* Task directions: Produce an exact copy of the listing.

----

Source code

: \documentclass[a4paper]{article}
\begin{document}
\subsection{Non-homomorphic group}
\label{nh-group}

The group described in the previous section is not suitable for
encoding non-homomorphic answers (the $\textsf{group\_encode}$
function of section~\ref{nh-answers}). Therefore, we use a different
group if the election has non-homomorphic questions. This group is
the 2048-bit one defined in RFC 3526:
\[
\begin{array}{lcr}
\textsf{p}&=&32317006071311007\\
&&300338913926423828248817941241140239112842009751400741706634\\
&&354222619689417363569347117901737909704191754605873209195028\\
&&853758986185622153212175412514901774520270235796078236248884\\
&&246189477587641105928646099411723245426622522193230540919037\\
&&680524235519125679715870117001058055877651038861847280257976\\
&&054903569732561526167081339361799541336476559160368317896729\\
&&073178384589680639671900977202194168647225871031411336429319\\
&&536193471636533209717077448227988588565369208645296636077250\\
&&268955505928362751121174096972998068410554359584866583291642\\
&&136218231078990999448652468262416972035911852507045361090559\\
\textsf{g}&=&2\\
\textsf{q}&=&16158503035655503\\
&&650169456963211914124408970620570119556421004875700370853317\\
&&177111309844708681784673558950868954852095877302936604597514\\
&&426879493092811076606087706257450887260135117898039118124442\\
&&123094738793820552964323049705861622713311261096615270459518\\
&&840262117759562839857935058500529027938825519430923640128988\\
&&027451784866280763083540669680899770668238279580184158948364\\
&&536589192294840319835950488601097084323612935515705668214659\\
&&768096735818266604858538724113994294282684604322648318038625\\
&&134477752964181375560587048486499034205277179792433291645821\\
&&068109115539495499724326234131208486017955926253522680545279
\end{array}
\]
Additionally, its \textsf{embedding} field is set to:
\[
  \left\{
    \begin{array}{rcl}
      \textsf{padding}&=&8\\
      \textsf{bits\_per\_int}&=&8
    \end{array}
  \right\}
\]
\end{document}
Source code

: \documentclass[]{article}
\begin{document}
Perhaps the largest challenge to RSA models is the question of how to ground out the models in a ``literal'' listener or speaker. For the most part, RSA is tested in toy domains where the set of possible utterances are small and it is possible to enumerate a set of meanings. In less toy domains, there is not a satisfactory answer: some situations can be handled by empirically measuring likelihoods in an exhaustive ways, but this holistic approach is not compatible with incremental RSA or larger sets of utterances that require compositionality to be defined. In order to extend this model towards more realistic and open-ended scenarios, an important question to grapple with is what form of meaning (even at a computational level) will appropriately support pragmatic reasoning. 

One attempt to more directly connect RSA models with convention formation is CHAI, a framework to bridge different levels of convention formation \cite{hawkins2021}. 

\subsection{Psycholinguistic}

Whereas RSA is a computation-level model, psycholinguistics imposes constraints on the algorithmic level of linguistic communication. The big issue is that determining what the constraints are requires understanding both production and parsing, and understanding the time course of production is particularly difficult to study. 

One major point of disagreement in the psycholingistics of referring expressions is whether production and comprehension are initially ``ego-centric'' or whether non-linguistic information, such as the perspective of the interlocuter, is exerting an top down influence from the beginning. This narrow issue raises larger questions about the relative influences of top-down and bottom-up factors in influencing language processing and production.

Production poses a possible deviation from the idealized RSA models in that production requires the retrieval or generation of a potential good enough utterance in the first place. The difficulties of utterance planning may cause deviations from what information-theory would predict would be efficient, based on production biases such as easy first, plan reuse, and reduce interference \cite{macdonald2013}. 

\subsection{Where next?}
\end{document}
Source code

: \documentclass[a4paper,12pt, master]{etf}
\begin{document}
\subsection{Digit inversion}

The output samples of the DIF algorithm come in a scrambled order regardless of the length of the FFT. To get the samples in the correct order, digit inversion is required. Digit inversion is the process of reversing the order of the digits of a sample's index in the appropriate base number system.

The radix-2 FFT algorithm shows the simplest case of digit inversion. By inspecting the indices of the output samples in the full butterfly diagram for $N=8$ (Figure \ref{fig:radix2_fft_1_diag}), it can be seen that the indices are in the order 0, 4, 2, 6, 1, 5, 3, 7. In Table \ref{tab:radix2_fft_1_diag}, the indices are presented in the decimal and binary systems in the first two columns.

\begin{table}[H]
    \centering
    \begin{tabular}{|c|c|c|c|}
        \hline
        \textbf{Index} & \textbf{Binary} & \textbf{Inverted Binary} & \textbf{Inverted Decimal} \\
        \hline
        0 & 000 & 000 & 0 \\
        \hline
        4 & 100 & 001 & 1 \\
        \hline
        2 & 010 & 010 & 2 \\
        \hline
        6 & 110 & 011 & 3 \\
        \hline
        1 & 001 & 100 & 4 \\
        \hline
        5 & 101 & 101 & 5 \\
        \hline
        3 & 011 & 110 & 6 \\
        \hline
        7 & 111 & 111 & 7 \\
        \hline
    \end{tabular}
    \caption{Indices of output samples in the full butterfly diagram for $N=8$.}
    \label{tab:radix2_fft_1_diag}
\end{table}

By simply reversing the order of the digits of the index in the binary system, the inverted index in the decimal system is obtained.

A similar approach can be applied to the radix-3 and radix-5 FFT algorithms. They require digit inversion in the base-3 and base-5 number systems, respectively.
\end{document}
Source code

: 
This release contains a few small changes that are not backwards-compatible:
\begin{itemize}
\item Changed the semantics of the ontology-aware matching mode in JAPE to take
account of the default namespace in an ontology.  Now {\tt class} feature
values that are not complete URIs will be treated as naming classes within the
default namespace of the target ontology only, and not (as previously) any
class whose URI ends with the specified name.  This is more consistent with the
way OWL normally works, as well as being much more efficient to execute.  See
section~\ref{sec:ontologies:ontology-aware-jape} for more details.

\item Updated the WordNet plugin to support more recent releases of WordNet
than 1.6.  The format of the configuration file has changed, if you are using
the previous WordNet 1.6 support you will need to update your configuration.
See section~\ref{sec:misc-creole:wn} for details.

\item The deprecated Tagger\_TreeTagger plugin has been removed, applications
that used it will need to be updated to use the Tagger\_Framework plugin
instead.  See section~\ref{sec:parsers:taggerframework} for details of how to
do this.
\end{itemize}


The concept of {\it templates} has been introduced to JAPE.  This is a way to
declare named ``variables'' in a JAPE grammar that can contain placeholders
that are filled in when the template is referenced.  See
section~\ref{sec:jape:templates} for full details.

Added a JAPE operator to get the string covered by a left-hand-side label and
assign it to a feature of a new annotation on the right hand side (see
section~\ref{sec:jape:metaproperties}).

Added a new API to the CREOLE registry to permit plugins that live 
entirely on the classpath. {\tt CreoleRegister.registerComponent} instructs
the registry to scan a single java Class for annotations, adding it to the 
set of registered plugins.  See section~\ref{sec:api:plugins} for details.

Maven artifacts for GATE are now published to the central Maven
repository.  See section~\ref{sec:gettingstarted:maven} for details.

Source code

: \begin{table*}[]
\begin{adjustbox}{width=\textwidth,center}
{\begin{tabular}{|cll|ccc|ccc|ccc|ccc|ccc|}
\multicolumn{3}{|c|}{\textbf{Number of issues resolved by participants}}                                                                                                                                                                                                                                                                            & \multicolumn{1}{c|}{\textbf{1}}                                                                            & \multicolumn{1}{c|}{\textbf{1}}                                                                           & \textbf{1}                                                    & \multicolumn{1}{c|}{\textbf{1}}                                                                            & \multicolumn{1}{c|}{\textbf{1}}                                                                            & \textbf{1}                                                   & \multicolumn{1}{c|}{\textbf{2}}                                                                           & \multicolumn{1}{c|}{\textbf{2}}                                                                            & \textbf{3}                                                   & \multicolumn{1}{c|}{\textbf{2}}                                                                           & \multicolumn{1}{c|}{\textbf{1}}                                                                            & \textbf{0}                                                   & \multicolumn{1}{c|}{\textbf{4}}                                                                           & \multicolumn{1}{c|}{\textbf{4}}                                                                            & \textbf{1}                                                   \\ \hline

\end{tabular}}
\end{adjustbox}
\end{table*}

----

* Completed task:
Source code

: \documentclass[a4paper]{article}
\begin{document}
\subsection{Non-homomorphic group}
\label{nh-group}

The group described in the previous section is not suitable for
encoding non-homomorphic answers (the $\textsf{group\_encode}$
function of section~\ref{nh-answers}). Therefore, we use a different
group if the election has non-homomorphic questions. This group is
the 2048-bit one defined in RFC 3526:
\[
\begin{array}{lcr}
\textsf{p}&=&32317006071311007\\
&&300338913926423828248817941241140239112842009751400741706634\\
&&354222619689417363569347117901737909704191754605873209195028\\
&&853758986185622153212175412514901774520270235796078236248884\\
&&246189477587641105928646099411723245426622522193230540919037\\
&&680524235519125679715870117001058055877651038861847280257976\\
&&054903569732561526167081339361799541336476559160368317896729\\
&&073178384589680639671900977202194168647225871031411336429319\\
&&536193471636533209717077448227988588565369208645296636077250\\
&&268955505928362751121174096972998068410554359584866583291642\\
&&136218231078990999448652468262416972035911852507045361090559\\
\textsf{g}&=&2\\
\textsf{q}&=&16158503035655503\\
&&650169456963211914124408970620570119556421004875700370853317\\
&&177111309844708681784673558950868954852095877302936604597514\\
&&426879493092811076606087706257450887260135117898039118124442\\
&&123094738793820552964323049705861622713311261096615270459518\\
&&840262117759562839857935058500529027938825519430923640128988\\
&&027451784866280763083540669680899770668238279580184158948364\\
&&536589192294840319835950488601097084323612935515705668214659\\
&&768096735818266604858538724113994294282684604322648318038625\\
&&134477752964181375560587048486499034205277179792433291645821\\
&&068109115539495499724326234131208486017955926253522680545279
\end{array}
\]
Additionally, its \textsf{embedding} field is set to:
\[
  \left\{
    \begin{array}{rcl}
      \textsf{padding}&=&8\\
      \textsf{bits\_per\_int}&=&8
    \end{array}
  \right\}
\]
\end{document}
Source code

: \documentclass[]{article}
\begin{document}
Perhaps the largest challenge to RSA models is the question of how to ground out the models in a ``literal'' listener or speaker. For the most part, RSA is tested in toy domains where the set of possible utterances are small and it is possible to enumerate a set of meanings. In less toy domains, there is not a satisfactory answer: some situations can be handled by empirically measuring likelihoods in an exhaustive ways, but this holistic approach is not compatible with incremental RSA or larger sets of utterances that require compositionality to be defined. In order to extend this model towards more realistic and open-ended scenarios, an important question to grapple with is what form of meaning (even at a computational level) will appropriately support pragmatic reasoning. 

One attempt to more directly connect RSA models with convention formation is CHAI, a framework to bridge different levels of convention formation \cite{hawkins2021}. 

\subsection{Psycholinguistic}

Whereas RSA is a computation-level model, psycholinguistics imposes constraints on the algorithmic level of linguistic communication. The big issue is that determining what the constraints are requires understanding both production and parsing, and understanding the time course of production is particularly difficult to study. 

One major point of disagreement in the psycholingistics of referring expressions is whether production and comprehension are initially ``ego-centric'' or whether non-linguistic information, such as the perspective of the interlocuter, is exerting an top down influence from the beginning. This narrow issue raises larger questions about the relative influences of top-down and bottom-up factors in influencing language processing and production.

Production poses a possible deviation from the idealized RSA models in that production requires the retrieval or generation of a potential good enough utterance in the first place. The difficulties of utterance planning may cause deviations from what information-theory would predict would be efficient, based on production biases such as easy first, plan reuse, and reduce interference \cite{macdonald2013}. 

\subsection{Where next?}
\end{document}
Source code

: \documentclass[a4paper,12pt, master]{etf}
\begin{document}
\subsection{Digit inversion}

The output samples of the DIF algorithm come in a scrambled order regardless of the length of the FFT. To get the samples in the correct order, digit inversion is required. Digit inversion is the process of reversing the order of the digits of a sample's index in the appropriate base number system.

The radix-2 FFT algorithm shows the simplest case of digit inversion. By inspecting the indices of the output samples in the full butterfly diagram for $N=8$ (Figure \ref{fig:radix2_fft_1_diag}), it can be seen that the indices are in the order 0, 4, 2, 6, 1, 5, 3, 7. In Table \ref{tab:radix2_fft_1_diag}, the indices are presented in the decimal and binary systems in the first two columns.

\begin{table}[H]
    \centering
    \begin{tabular}{|c|c|c|c|}
        \hline
        \textbf{Index} & \textbf{Binary} & \textbf{Inverted Binary} & \textbf{Inverted Decimal} \\
        \hline
        0 & 000 & 000 & 0 \\
        \hline
        4 & 100 & 001 & 1 \\
        \hline
        2 & 010 & 010 & 2 \\
        \hline
        6 & 110 & 011 & 3 \\
        \hline
        1 & 001 & 100 & 4 \\
        \hline
        5 & 101 & 101 & 5 \\
        \hline
        3 & 011 & 110 & 6 \\
        \hline
        7 & 111 & 111 & 7 \\
        \hline
    \end{tabular}
    \caption{Indices of output samples in the full butterfly diagram for $N=8$.}
    \label{tab:radix2_fft_1_diag}
\end{table}

By simply reversing the order of the digits of the index in the binary system, the inverted index in the decimal system is obtained.

A similar approach can be applied to the radix-3 and radix-5 FFT algorithms. They require digit inversion in the base-3 and base-5 number systems, respectively.
\end{document}
Source code

: 
This release contains a few small changes that are not backwards-compatible:
\begin{itemize}
\item Changed the semantics of the ontology-aware matching mode in JAPE to take
account of the default namespace in an ontology.  Now {\tt class} feature
values that are not complete URIs will be treated as naming classes within the
default namespace of the target ontology only, and not (as previously) any
class whose URI ends with the specified name.  This is more consistent with the
way OWL normally works, as well as being much more efficient to execute.  See
section~\ref{sec:ontologies:ontology-aware-jape} for more details.

\item Updated the WordNet plugin to support more recent releases of WordNet
than 1.6.  The format of the configuration file has changed, if you are using
the previous WordNet 1.6 support you will need to update your configuration.
See section~\ref{sec:misc-creole:wn} for details.

\item The deprecated Tagger\_TreeTagger plugin has been removed, applications
that used it will need to be updated to use the Tagger\_Framework plugin
instead.  See section~\ref{sec:parsers:taggerframework} for details of how to
do this.
\end{itemize}


The concept of {\it templates} has been introduced to JAPE.  This is a way to
declare named ``variables'' in a JAPE grammar that can contain placeholders
that are filled in when the template is referenced.  See
section~\ref{sec:jape:templates} for full details.

Added a JAPE operator to get the string covered by a left-hand-side label and
assign it to a feature of a new annotation on the right hand side (see
section~\ref{sec:jape:metaproperties}).

Added a new API to the CREOLE registry to permit plugins that live 
entirely on the classpath. {\tt CreoleRegister.registerComponent} instructs
the registry to scan a single java Class for annotations, adding it to the 
set of registered plugins.  See section~\ref{sec:api:plugins} for details.

Maven artifacts for GATE are now published to the central Maven
repository.  See section~\ref{sec:gettingstarted:maven} for details.

Source code

: \begin{table*}[]
\begin{adjustbox}{width=\textwidth,center}
{\begin{tabular}{|cll|ccc|ccc|ccc|ccc|ccc|}
\multicolumn{3}{|c|}{\textbf{Number of issues resolved by participants}}                                                                                                                                                                                                                                                                            & \multicolumn{1}{c|}{\textbf{1}}                                                                            & \multicolumn{1}{c|}{\textbf{1}}                                                                           & \textbf{1}                                                    & \multicolumn{1}{c|}{\textbf{1}}                                                                            & \multicolumn{1}{c|}{\textbf{1}}                                                                            & \textbf{1}                                                   & \multicolumn{1}{c|}{\textbf{2}}                                                                           & \multicolumn{1}{c|}{\textbf{2}}                                                                            & \textbf{3}                                                   & \multicolumn{1}{c|}{\textbf{2}}                                                                           & \multicolumn{1}{c|}{\textbf{1}}                                                                            & \textbf{0}                                                   & \multicolumn{1}{c|}{\textbf{4}}                                                                           & \multicolumn{1}{c|}{\textbf{4}}                                                                            & \textbf{1}                                                   \\ \hline

\end{tabular}}
\end{adjustbox}
\end{table*}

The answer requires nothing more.